Yahoo is taking a proactive approach. Cirulnick explained that Yahoo integrates pre-bid targeting for carbon-efficient media, direct-to-publisher solutions that cut down on excess emissions and internal programs that track the company’s own carbon emissions.
Panelists also brought up how supply path optimization (SPO) can help reduce emissions by cutting out redundant intermediaries. StackAdapt and Yahoo focus on direct publisher relationships to streamline the supply chain.
“There are some instances where you’re going three to four to five hops before you get access to an individual publisher — that is not sustainable at all,” said StackAdapt’s Joseph.
Can AI help sustainable ad buying?
AI has revolutionized programmatic advertising, but it also demands significant energy.
StackAdapt incorporates AI into its DSP infrastructure to streamline campaign setup and creative optimization. Tasks that once took two hours can now be executed in seconds, enhancing efficiency and reducing waste, he explained.
“How do we reduce all the time buyers are spending in email chains optimizing the campaigns and really create more of a seamless process?” Joseph asked.
But while AI tools can add efficiency to processes when it comes to things like bid optimization, Clark pointed out that AI relies on vast amounts of auction data, leading to higher energy consumption.
“The conversations we’re having with [agencies] are: how can we plug you into [AI] and not blow up your infrastructure costs overnight?” he explained. FreeWheel collaborates with agencies to ensure AI tools are integrated efficiently, minimizing their environmental impact while maximizing effectiveness.
Cirulnick stressed the importance of transparency regarding AI energy consumption. “AI is super energy-heavy, and from an open emission perspective and obviously a cost perspective, we need a lot more transparency around the energy required for every query, every algorithm that’s being run,” she emphasized.
Collaborating towards a greener ad tech ecosystem
A big takeaway: Industry-wide collaboration is essential to accelerating sustainability efforts. From DSPs to supply-side platforms (SSPs), publishers and advertisers, each stakeholder must contribute to reducing carbon footprints and optimizing supply chains.

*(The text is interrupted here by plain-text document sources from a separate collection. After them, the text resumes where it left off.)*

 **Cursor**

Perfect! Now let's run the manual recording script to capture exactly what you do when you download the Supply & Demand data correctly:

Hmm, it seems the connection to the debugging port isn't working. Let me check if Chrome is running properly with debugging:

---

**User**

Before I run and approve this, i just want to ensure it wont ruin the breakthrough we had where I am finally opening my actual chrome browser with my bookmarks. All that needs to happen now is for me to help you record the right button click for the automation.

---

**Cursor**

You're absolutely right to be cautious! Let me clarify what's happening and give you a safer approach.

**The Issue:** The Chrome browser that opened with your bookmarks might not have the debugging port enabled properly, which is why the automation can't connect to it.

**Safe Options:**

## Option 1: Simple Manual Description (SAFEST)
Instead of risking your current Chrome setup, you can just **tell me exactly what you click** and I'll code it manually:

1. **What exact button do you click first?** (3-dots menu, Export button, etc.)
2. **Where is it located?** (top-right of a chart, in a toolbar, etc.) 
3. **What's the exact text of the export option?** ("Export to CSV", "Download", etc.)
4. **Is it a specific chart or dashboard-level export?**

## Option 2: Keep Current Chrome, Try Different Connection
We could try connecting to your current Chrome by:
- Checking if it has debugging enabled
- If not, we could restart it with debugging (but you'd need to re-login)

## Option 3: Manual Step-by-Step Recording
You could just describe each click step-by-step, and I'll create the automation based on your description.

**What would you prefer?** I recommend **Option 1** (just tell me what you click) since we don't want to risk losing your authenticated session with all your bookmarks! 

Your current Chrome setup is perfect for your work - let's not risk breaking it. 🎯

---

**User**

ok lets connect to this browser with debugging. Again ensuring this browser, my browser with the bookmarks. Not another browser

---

Cirulnick underscored the need for more case studies proving that sustainable media can lead to better results. “We are absolutely seeing that more sustainable media leads to better business outcomes, and ultimately, that is what is going to drive adoption and change,” she said. She cited a success story where a major financial advertiser reduced campaign emissions by 11% while improving cost efficiency and performance.
Clark added that as advertisers gain more visibility into the environmental and financial costs of media buying, they’ll have stronger incentives to adopt sustainable practices. DSPs will continue to be at the forefront of this change.
“The transformation of programmatic advertising into a sustainability-driven ecosystem is not just a necessity for the environment — it’s also a competitive advantage that drives better performance and efficiency,” Cirulnick concluded.